#### YOUR OBJECTIVE:
Your task is to transcribe all of the records exactly and leave out the pictures.

--

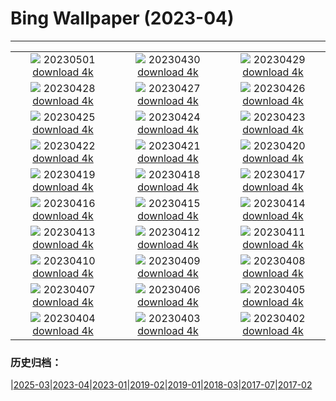 # Bing Wallpaper (2023-04)
**************
| | | |
| :----: | :----: | :----: |
| ![](https://www.bing.com/th?id=OHR.SunflowerBee_DE-DE9415817741_1920x1080.jpg) 20230501 [download 4k](https://www.bing.com/th?id=OHR.SunflowerBee_DE-DE9415817741_UHD.jpg) | ![](https://www.bing.com/th?id=OHR.ExteriorPreservationHall_DE-DE8207516768_1920x1080.jpg) 20230430 [download 4k](https://www.bing.com/th?id=OHR.ExteriorPreservationHall_DE-DE8207516768_UHD.jpg) | ![](https://www.bing.com/th?id=OHR.JTNPMilkyWay_DE-DE7405272282_1920x1080.jpg) 20230429 [download 4k](https://www.bing.com/th?id=OHR.JTNPMilkyWay_DE-DE7405272282_UHD.jpg) |
| ![](https://www.bing.com/th?id=OHR.MariposaGrove_DE-DE6502000556_1920x1080.jpg) 20230428 [download 4k](https://www.bing.com/th?id=OHR.MariposaGrove_DE-DE6502000556_UHD.jpg) | ![](https://www.bing.com/th?id=OHR.SouthPadre_DE-DE5975626528_1920x1080.jpg) 20230427 [download 4k](https://www.bing.com/th?id=OHR.SouthPadre_DE-DE5975626528_UHD.jpg) | ![](https://www.bing.com/th?id=OHR.GHOAudubonDay_DE-DE4254094306_1920x1080.jpg) 20230426 [download 4k](https://www.bing.com/th?id=OHR.GHOAudubonDay_DE-DE4254094306_UHD.jpg) |
| ![](https://www.bing.com/th?id=OHR.NaturalHeritageCenter_DE-DE0230268232_1920x1080.jpg) 20230425 [download 4k](https://www.bing.com/th?id=OHR.NaturalHeritageCenter_DE-DE0230268232_UHD.jpg) | ![](https://www.bing.com/th?id=OHR.FranconianWineCellar_DE-DE9737589595_1920x1080.jpg) 20230424 [download 4k](https://www.bing.com/th?id=OHR.FranconianWineCellar_DE-DE9737589595_UHD.jpg) | ![](https://www.bing.com/th?id=OHR.StuttgartPublicLibrary_DE-DE9376836854_1920x1080.jpg) 20230423 [download 4k](https://www.bing.com/th?id=OHR.StuttgartPublicLibrary_DE-DE9376836854_UHD.jpg) |
| ![](https://www.bing.com/th?id=OHR.EarthDayFox_DE-DE8965516064_1920x1080.jpg) 20230422 [download 4k](https://www.bing.com/th?id=OHR.EarthDayFox_DE-DE8965516064_UHD.jpg) | ![](https://www.bing.com/th?id=OHR.ProcidaItaly_DE-DE8410608904_1920x1080.jpg) 20230421 [download 4k](https://www.bing.com/th?id=OHR.ProcidaItaly_DE-DE8410608904_UHD.jpg) | ![](https://www.bing.com/th?id=OHR.MossyGrottoFalls_DE-DE9162170819_1920x1080.jpg) 20230420 [download 4k](https://www.bing.com/th?id=OHR.MossyGrottoFalls_DE-DE9162170819_UHD.jpg) |
| ![](https://www.bing.com/th?id=OHR.TaiwanYuhina_DE-DE9622879308_1920x1080.jpg) 20230419 [download 4k](https://www.bing.com/th?id=OHR.TaiwanYuhina_DE-DE9622879308_UHD.jpg) | ![](https://www.bing.com/th?id=OHR.MPPUnesco_DE-DE9476422795_1920x1080.jpg) 20230418 [download 4k](https://www.bing.com/th?id=OHR.MPPUnesco_DE-DE9476422795_UHD.jpg) | ![](https://www.bing.com/th?id=OHR.OneThousandSprings_DE-DE6812123772_1920x1080.jpg) 20230417 [download 4k](https://www.bing.com/th?id=OHR.OneThousandSprings_DE-DE6812123772_UHD.jpg) |
| ![](https://www.bing.com/th?id=OHR.KiteDay_DE-DE5544963216_1920x1080.jpg) 20230416 [download 4k](https://www.bing.com/th?id=OHR.KiteDay_DE-DE5544963216_UHD.jpg) | ![](https://www.bing.com/th?id=OHR.LorenzoQuinn_DE-DE4212033838_1920x1080.jpg) 20230415 [download 4k](https://www.bing.com/th?id=OHR.LorenzoQuinn_DE-DE4212033838_UHD.jpg) | ![](https://www.bing.com/th?id=OHR.Mannheim_DE-DE1609561804_1920x1080.jpg) 20230414 [download 4k](https://www.bing.com/th?id=OHR.Mannheim_DE-DE1609561804_UHD.jpg) |
| ![](https://www.bing.com/th?id=OHR.PhloxSubulata_DE-DE3543947931_1920x1080.jpg) 20230413 [download 4k](https://www.bing.com/th?id=OHR.PhloxSubulata_DE-DE3543947931_UHD.jpg) | ![](https://www.bing.com/th?id=OHR.EuropeFromISS_DE-DE2508678174_1920x1080.jpg) 20230412 [download 4k](https://www.bing.com/th?id=OHR.EuropeFromISS_DE-DE2508678174_UHD.jpg) | ![](https://www.bing.com/th?id=OHR.Tatzlwurmbruecke_DE-DE0668402761_1920x1080.jpg) 20230411 [download 4k](https://www.bing.com/th?id=OHR.Tatzlwurmbruecke_DE-DE0668402761_UHD.jpg) |
| ![](https://www.bing.com/th?id=OHR.ElephantTwins_DE-DE7828425452_1920x1080.jpg) 20230410 [download 4k](https://www.bing.com/th?id=OHR.ElephantTwins_DE-DE7828425452_UHD.jpg) | ![](https://www.bing.com/th?id=OHR.LithuanianEggs_DE-DE6834482239_1920x1080.jpg) 20230409 [download 4k](https://www.bing.com/th?id=OHR.LithuanianEggs_DE-DE6834482239_UHD.jpg) | ![](https://www.bing.com/th?id=OHR.NIrelandGiants_DE-DE6018024245_1920x1080.jpg) 20230408 [download 4k](https://www.bing.com/th?id=OHR.NIrelandGiants_DE-DE6018024245_UHD.jpg) |
| ![](https://www.bing.com/th?id=OHR.KitsAspen_DE-DE9335178847_1920x1080.jpg) 20230407 [download 4k](https://www.bing.com/th?id=OHR.KitsAspen_DE-DE9335178847_UHD.jpg) | ![](https://www.bing.com/th?id=OHR.ArizonaPinkMoon_DE-DE9682915155_1920x1080.jpg) 20230406 [download 4k](https://www.bing.com/th?id=OHR.ArizonaPinkMoon_DE-DE9682915155_UHD.jpg) | ![](https://www.bing.com/th?id=OHR.BlackGrouseLekking_DE-DE9275715227_1920x1080.jpg) 20230405 [download 4k](https://www.bing.com/th?id=OHR.BlackGrouseLekking_DE-DE9275715227_UHD.jpg) |
| ![](https://www.bing.com/th?id=OHR.RomanBridge_DE-DE8880591809_1920x1080.jpg) 20230404 [download 4k](https://www.bing.com/th?id=OHR.RomanBridge_DE-DE8880591809_UHD.jpg) | ![](https://www.bing.com/th?id=OHR.SchleswigHolsteinHelgoland_DE-DE2968840139_1920x1080.jpg) 20230403 [download 4k](https://www.bing.com/th?id=OHR.SchleswigHolsteinHelgoland_DE-DE2968840139_UHD.jpg) | ![](https://www.bing.com/th?id=OHR.JavaBromo_DE-DE6568221020_1920x1080.jpg) 20230402 [download 4k](https://www.bing.com/th?id=OHR.JavaBromo_DE-DE6568221020_UHD.jpg) |

### 历史归档：

|[2025-03](bing/2025-03/2025-03.md)|[2023-04](bing/2023-04/2023-04.md)|[2023-01](bing/2023-01/2023-01.md)|[2019-02](bing/2019-02/2019-02.md)|[2019-01](bing/2019-01/2019-01.md)|[2018-03](bing/2018-03/2018-03.md)|[2017-07](bing/2017-07/2017-07.md)|[2017-02](bing/2017-02/2017-02.md)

--

#### ANSWER TO THE PROBLEM:
 # Bing Wallpaper (2023-04)
**************
| | | |
| :----: | :----: | :----: |
| ![](https://www.bing.com/th?id=OHR.SunflowerBee_DE-DE9415817741_1920x1080.jpg) 20230501 [download 4k](https://www.bing.com/th?id=OHR.SunflowerBee_DE-DE9415817741_UHD.jpg) | ![](https://www.bing.com/th?id=OHR.ExteriorPreservationHall_DE-DE8207516768_1920x1080.jpg) 20230430 [download 4k](https://www.bing.com/th?id=OHR.ExteriorPreservationHall_DE-DE8207516768_UHD.jpg) | ![](https://www.bing.com/th?id=OHR.JTNPMilkyWay_DE-DE7405272282_1920x1080.jpg) 20230429 [download 4k](https://www.bing.com/th?id=OHR.JTNPMilkyWay_DE-DE7405272282_UHD.jpg) |
| ![](https://www.bing.com/th?id=OHR.MariposaGrove_DE-DE6502000556_1920x1080.jpg) 20230428 [download 4k](https://www.bing.com/th?id=OHR.MariposaGrove_DE-DE6502000556_UHD.jpg) | ![](https://www.bing.com/th?id=OHR.SouthPadre_DE-DE5975626528_1920x1080.jpg) 20230427 [download 4k](https://www.bing.com/th?id=OHR.SouthPadre_DE-DE5975626528_UHD.jpg) | ![](https://www.bing.com/th?id=OHR.GHOAudubonDay_DE-DE4254094306_1920x1080.jpg) 20230426 [download 4k](https://www.bing.com/th?id=OHR.GHOAudubonDay_DE-DE4254094306_UHD.jpg) |
| ![](https://www.bing.com/th?id=OHR.NaturalHeritageCenter_DE-DE0230268232_1920x1080.jpg) 20230425 [download 4k](https://www.bing.com/th?id=OHR.NaturalHeritageCenter_DE-DE0230268232_UHD.jpg) | ![](https://www.bing.com/th?id=OHR.FranconianWineCellar_DE-DE9737589595_1920x1080.jpg) 20230424 [download 4k](https://www.bing.com/th?id=OHR.FranconianWineCellar_DE-DE9737589595_UHD.jpg) | ![](https://www.bing.com/th?id=OHR.StuttgartPublicLibrary_DE-DE9376836854_1920x1080.jpg) 20230423 [download 4k](https://www.bing.com/th?id=OHR.StuttgartPublicLibrary_DE-DE9376836854_UHD.jpg) |
| ![](https://www.bing.com/th?id=OHR.EarthDayFox_DE-DE8965516064_1920x1080.jpg) 20230422 [download 4k](https://www.bing.com/th?id=OHR.EarthDayFox_DE-DE8965516064_UHD.jpg) | ![](https://www.bing.com/th?id=OHR.ProcidaItaly_DE-DE8410608904_1920x1080.jpg) 20230421 [download 4k](https://www.bing.com/th?id=OHR.ProcidaItaly_DE-DE8410608904_UHD.jpg) | ![](https://www.bing.com/th?id=OHR.MossyGrottoFalls_DE-DE9162170819_1920x1080.jpg) 20230420 [download 4k](https://www.bing.com/th?id=OHR.MossyGrottoFalls_DE-DE9162170819_UHD.jpg) |
| ![](https://www.bing.com/th?id=OHR.TaiwanYuhina_DE-DE9622879308_1920x1080.jpg) 20230419 [download 4k](https://www.bing.com/th?id=OHR.TaiwanYuhina_DE-DE9622879308_UHD.jpg) | ![](https://www.bing.com/th?id=OHR.MPPUnesco_DE-DE9476422795_1920x1080.jpg) 20230418 [download 4k](https://www.bing.com/th?id=OHR.MPPUnesco_DE-DE9476422795_UHD.jpg) | ![](https://www.bing.com/th?id=OHR.OneThousandSprings_DE-DE6812123772_1920x1080.jpg) 20230417 [download 4k](https://www.bing.com/th?id=OHR.OneThousandSprings_DE-DE6812123772_UHD.jpg) |
| ![](https://www.bing.com/th?id=OHR.KiteDay_DE-DE5544963216_1920x1080.jpg) 20230416 [download 4k](https://www.bing.com/th?id=OHR.KiteDay_DE-DE5544963216_UHD.jpg) | ![](https://www.bing.com/th?id=OHR.LorenzoQuinn_DE-DE4212033838_1920x1080.jpg) 20230415 [download 4k](https://www.bing.com/th?id=OHR.LorenzoQuinn_DE-DE4212033838_UHD.jpg) | ![](https://www.bing.com/th?id=OHR.Mannheim_DE-DE1609561804_1920x1080.jpg) 20230414 [download 4k](https://www.bing.com/th?id=OHR.Mannheim_DE-DE1609561804_UHD.jpg) |
| ![](https://www.bing.com/th?id=OHR.PhloxSubulata_DE-DE3543947931_1920x1080.jpg) 20230413 [download 4k](https://www.bing.com/th?id=OHR.PhloxSubulata_DE-DE3543947931_UHD.jpg) | ![](https://www.bing.com/th?id=OHR.EuropeFromISS_DE-DE2508678174_1920x1080.jpg) 20230412 [download 4k](https://www.bing.com/th?id=OHR.EuropeFromISS_DE-DE2508678174_UHD.jpg) | ![](https://www.bing.com/th?id=OHR.Tatzlwurmbruecke_DE-DE0668402761_1920x1080.jpg) 20230411 [download 4k](https://www.bing.com/th?id=OHR.Tatzlwurmbruecke_DE-DE0668402761_UHD.jpg) |
| ![](https://www.bing.com/th?id=OHR.ElephantTwins_DE-DE7828425452_1920x1080.jpg) 20230410 [download 4k](https://www.bing.com/th?id=OHR.ElephantTwins_DE-DE7828425452_UHD.jpg) | ![](https://www.bing.com/th?id=OHR.LithuanianEggs_DE-DE6834482239_1920x1080.jpg) 20230409 [download 4k](https://www.bing.com/th?id=OHR.LithuanianEggs_DE-DE6834482239_UHD.jpg) | ![](https://www.bing.com/th?id=OHR.NIrelandGiants_DE-DE6018024245_1920x1080.jpg) 20230408 [download 4k](https://www.bing.com/th?id=OHR.NIrelandGiants_DE-DE6018024245_UHD.jpg) |
| ![](https://www.bing.com/th?id=OHR.KitsAspen_DE-DE9335178847_1920x1080.jpg) 20230407 [download 4k](https://www.bing.com/th?id=OHR.KitsAspen_DE-DE9335178847_UHD.jpg) | ![](https://www.bing.com/th?id=OHR.ArizonaPinkMoon_DE-DE9682915155_1920x1080.jpg) 20230406 [download 4k](https://www.bing.com/th?id=OHR.ArizonaPinkMoon_DE-DE9682915155_UHD.jpg) | ![](https://www.bing.com/th?id=OHR.BlackGrouseLekking_DE-DE9275715227_1920x1080.jpg) 20230405 [download 4k](https://www.bing.com/th?id=OHR.BlackGrouseLekking_DE-DE9275715227_UHD.jpg) |
| ![](https://www.bing.com/th?id=OHR.RomanBridge_DE-DE8880591809_1920x1080.jpg) 20230404 [download 4k](https://www.bing.com/th?id=OHR.RomanBridge_DE-DE8880591809_UHD.jpg) | ![](https://www.bing.com/th?id=OHR.SchleswigHolsteinHelgoland_DE-DE2968840139_1920x1080.jpg) 20230403 [download 4k](https://www.bing.com/th?id=OHR.SchleswigHolsteinHelgoland_DE-DE2968840139_UHD.jpg) | ![](https://www.bing.com/th?id=OHR.JavaBromo_DE-DE6568221020_1920x1080.jpg) 20230402 [download 4k](https://www.bing.com/th?id=OHR.JavaBromo_DE-DE6568221020_UHD.jpg) |

### 历史归档：

|[2025-03](bing/2025-03/2025-03.md)|[2023-04](bing/2023-04/2023-04.md)|[2023-01](bing/2023-01/2023-01.md)|[2019-02](bing/2019-02/2019-02.md)|[2019-01](bing/2019-01/2019-01.md)|[2018-03](bing/2018-03/2018-03.md)|[2017-07](bing/2017-07/2017-07.md)|[2017-02](bing/2017-02/2017-02.md)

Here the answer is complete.